* **WHAT TO PRODUCE**:
Gather up every line from the entries below that uses the word "hbar".

* **DATA SHOWN**:
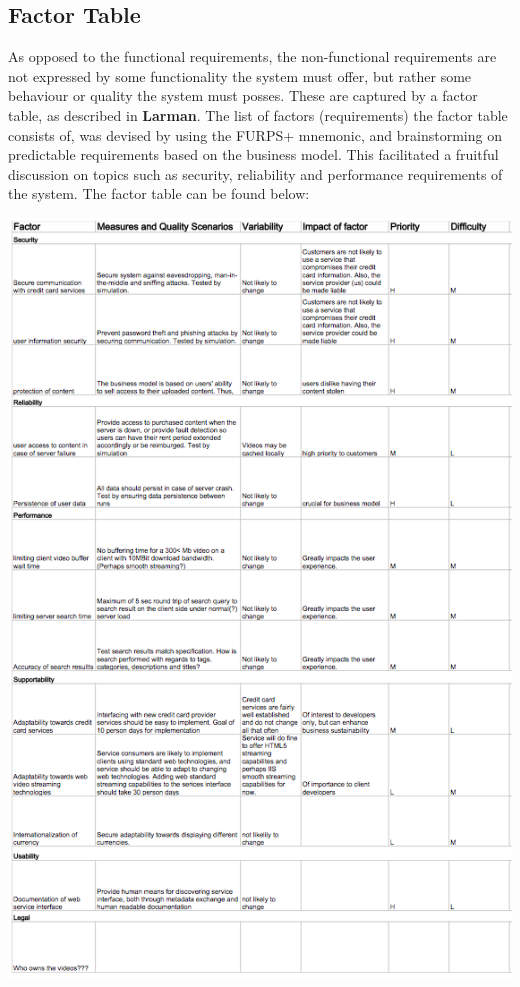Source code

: \subsection{Factor Table}
As opposed to the functional requirements, the non-functional requirements are not expressed by some functionality the system must offer, but rather some behaviour or quality the system must posses. These are captured by a factor table, as described in \textbf{Larman}. The list of factors (requirements) the factor table consists of, was devised by using the FURPS+ mnemonic, and brainstorming on predictable requirements based on the business model. This facilitated a fruitful discussion on topics such as security, reliability and performance requirements of the system. The factor table can be found below:
\begin{center}
\includegraphics[scale=1.3]{FactorTable.png}
\end{center}


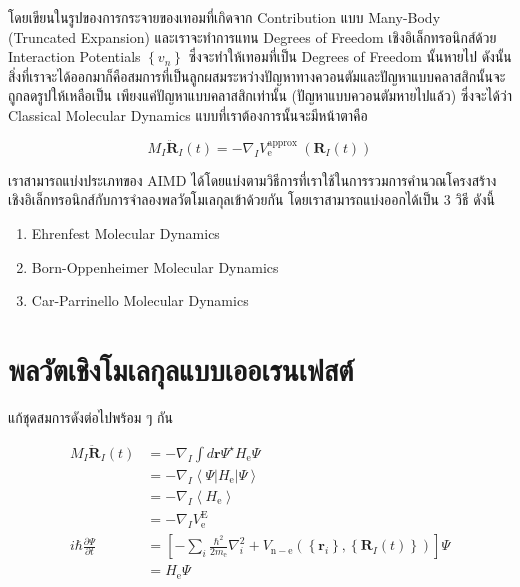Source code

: \noindent โดยเขียนในรูปของการกระจายของเทอมที่เกิดจาก Contribution แบบ Many-Body (Truncated Expansion) และเราจะทำการแทน
Degrees of Freedom เชิงอิเล็กทรอนิกส์ด้วย Interaction Potentials $\left\{v_n\right\}$ ซึ่งจะทำให้เทอมที่เป็น Degrees of
Freedom นั้นหายไป ดังนั้นสิ่งที่เราจะได้ออกมาก็คือสมการที่เป็นลูกผสมระหว่างปัญหาทางควอนตัมและปัญหาแบบคลาสสิกนั้นจะถูกลดรูปให้เหลือเป็น%
เพียงแค่ปัญหาแบบคลาสสิกเท่านั้น (ปัญหาแบบควอนตัมหายไปแล้ว) ซึ่งจะได้ว่า Classical Molecular Dynamics แบบที่เราต้องการนั้นจะมีหน้าตาคือ

\begin{equation}
  M_I \ddot{\mathbf{R}}_I(t)
  =
  -\nabla_I V_{\mathrm{e}}^{\text {approx }}\left(\mathbf{R}_I(t)\right)
\end{equation}

เราสามารถแบ่งประเภทของ AIMD ได้โดยแบ่งตามวิธีการที่เราใช้ในการรวมการคำนวณโครงสร้างเชิงอิเล็กทรอนิกส์กับการจำลองพลวัตโมเลกุลเข้าด้วยกัน
โดยเราสามารถแบ่งออกได้เป็น 3 วิธี ดังนี้

\begin{enumerate}[topsep=0pt,noitemsep]
  \setlength\itemsep{1em}
  \item Ehrenfest Molecular Dynamics

  \item Born-Oppenheimer Molecular Dynamics

  \item Car-Parrinello Molecular Dynamics
\end{enumerate}

\section{พลวัตเชิงโมเลกุลแบบเออเรนเฟสต์}

แก้ชุดสมการดังต่อไปพร้อม ๆ กัน

\begin{align}
  M_I \ddot{\mathbf{R}}_I(t)
   & = -\nabla_I \int d \mathbf{r} \Psi^{\star} H_{\mathrm{e}} \Psi                                                       \\
   & = -\nabla_I\left\langle\Psi\left|H_{\mathrm{e}}\right| \Psi\right\rangle                                             \\
   & = -\nabla_I\left\langle H_{\mathrm{e}}\right\rangle                                                                   \\
  \label{eq:Ehrenfest_coupled_eq_1}
   & = -\nabla_I V_{\mathrm{e}}^{\mathrm{E}}                                                                              \\
  i \hbar \frac{\partial \Psi}{\partial t}
   & = \left[-\sum_i \frac{\hbar^2}{2 m_{\mathrm{e}}}
  \nabla_i^2+V_{\mathrm{n}-\mathrm{e}}\left(\left\{\mathbf{r}_i\right\},\left\{\mathbf{R}_I(t)\right\}\right)\right] \Psi \\
  \label{eq:Ehrenfest_coupled_eq_2}
   & = H_{\mathrm{e}} \Psi
\end{align}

* **ANSWER SECTION**:
  i \hbar \frac{\partial \Psi}{\partial t}
   & = \left[-\sum_i \frac{\hbar^2}{2 m_{\mathrm{e}}}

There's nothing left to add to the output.